Reproducing CIFAR-10 results from deep and wide preactivation residual networks

In 2015, Deep Residual Networks [1] were introduced as the winning solutions to ImageNet detection, ImageNet localization, COCO detection, and COCO segmentation, and they made it possible to train extremely deep neural networks of up to 1000 or more layers. The main idea is that Residual Networks “reformulate the layers as learning residual functions with reference to the layer inputs, instead of learning unreferenced functions” [1]. The basic idea is that the residual functions (blocks) are a combination of convolution layers and skip connections. The residual blocks are basically two branches that come together with an element-wise addition. One branch of the residual block is a stack of two convolution layers and the other is an identity function.

Residual Block

Diagram of the residual block.

Just like with normal convolution layers, these residual blocks can be layered to create networks of increasing depth. Below is the basic structure of the CIFAR-10 residual network [1][2], with the depth being controlled by a multiplier n which dictates how many residual blocks to insert between each downsampling layer. Downsampling is done by increasing the stride of the first convolution layer in a residual block. Whenever the number of filters are increased the first convolution layer within a residual block will do the downsampling.

Group Size Multiplier
Conv1 [3x3, 16] -
Conv2 [3x3, 16]
[3x3, 16]
n
Conv3 [3x3, 32]
[3x3, 32]
n
Conv4 [3x3, 64]
[3x3, 64]
n
Avg-Pool 8x8 -
Softmax 10 -

Basic structure of the CIFAR-10 Residual Network. An initial convolution layer is followed by residual blocks of two 3x3 convolutions which are parallel to identity mappings, the output of the identity and convolution stacks are added after each block. The depth is mostly altered by the multiplier n which defines how many residual blocks to use in each section.

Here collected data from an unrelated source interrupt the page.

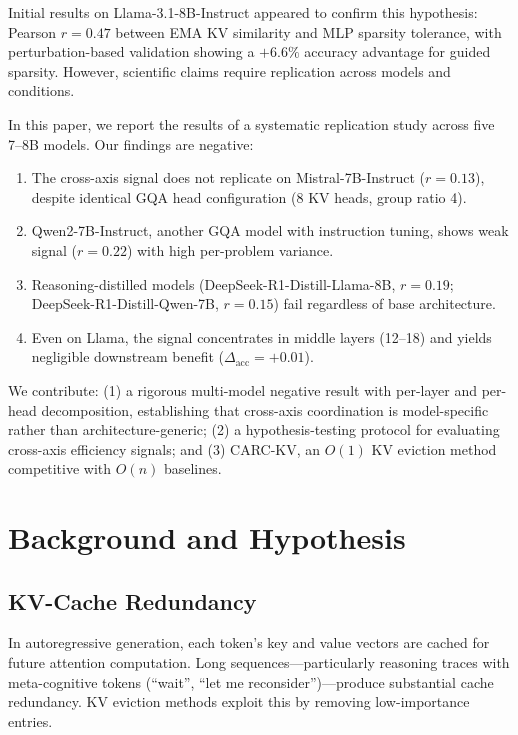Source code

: \documentclass[11pt]{article}
\begin{document}
Initial results on Llama-3.1-8B-Instruct appeared to confirm this hypothesis: Pearson $r{=}0.47$ between EMA KV similarity and MLP sparsity tolerance, with perturbation-based validation showing a $+6.6\%$ accuracy advantage for guided sparsity. However, scientific claims require replication across models and conditions.

In this paper, we report the results of a systematic replication study across five 7--8B models. Our findings are negative:

\begin{enumerate}
    \item The cross-axis signal does not replicate on Mistral-7B-Instruct ($r{=}0.13$), despite identical GQA head configuration (8 KV heads, group ratio 4).
    \item Qwen2-7B-Instruct, another GQA model with instruction tuning, shows weak signal ($r{=}0.22$) with high per-problem variance.
    \item Reasoning-distilled models (DeepSeek-R1-Distill-Llama-8B, $r{=}0.19$; DeepSeek-R1-Distill-Qwen-7B, $r{=}0.15$) fail regardless of base architecture.
    \item Even on Llama, the signal concentrates in middle layers (12--18) and yields negligible downstream benefit ($\Delta_\text{acc}{=}{+}0.01$).
\end{enumerate}

We contribute: (1) a rigorous multi-model negative result with per-layer and per-head decomposition, establishing that cross-axis coordination is model-specific rather than architecture-generic; (2) a hypothesis-testing protocol for evaluating cross-axis efficiency signals; and (3) CARC-KV, an $O(1)$ KV eviction method competitive with $O(n)$ baselines.

\section{Background and Hypothesis}

\subsection{KV-Cache Redundancy}

In autoregressive generation, each token's key and value vectors are cached for future attention computation. Long sequences---particularly reasoning traces with meta-cognitive tokens (``wait'', ``let me reconsider'')---produce substantial cache redundancy. KV eviction methods exploit this by removing low-importance entries.
\end{document}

In addition to the stacked 3x3 convolution architecture, “Deep Residual Learning for Image Recognition” also introduces a bottleneck architecture which is designed to increase the depth without significantly increasing the amount of parameters. [1] The structure of this architecture can be seen below, the depth is still controlled by a multiplier n. The main changes are in the residual blocks.

Group Size Multiplier
Conv1 [3x3, 16] -

Conv2
[1x1, 16]
[3x3, 16]
[1x1, 64]

n

Conv3
[1x1, 32]
[3x3, 32]
[1x1, 128]

n

Conv4
[1x1, 64]
[3x3, 64]
[1x1, 256]

n
Avg-Pool 8x8 -
Softmax 10 -

Methods

This reproduction will focus on two recent improvements on the original residual network design, Preactivation Residual Networks and Wide Residual Networks. The preactivation architecture switches up the order of the convolution, batch normalization and nonlinearities within each residual block. The wide architecture simply increases the number of convolution kernels within each preactivation residual block.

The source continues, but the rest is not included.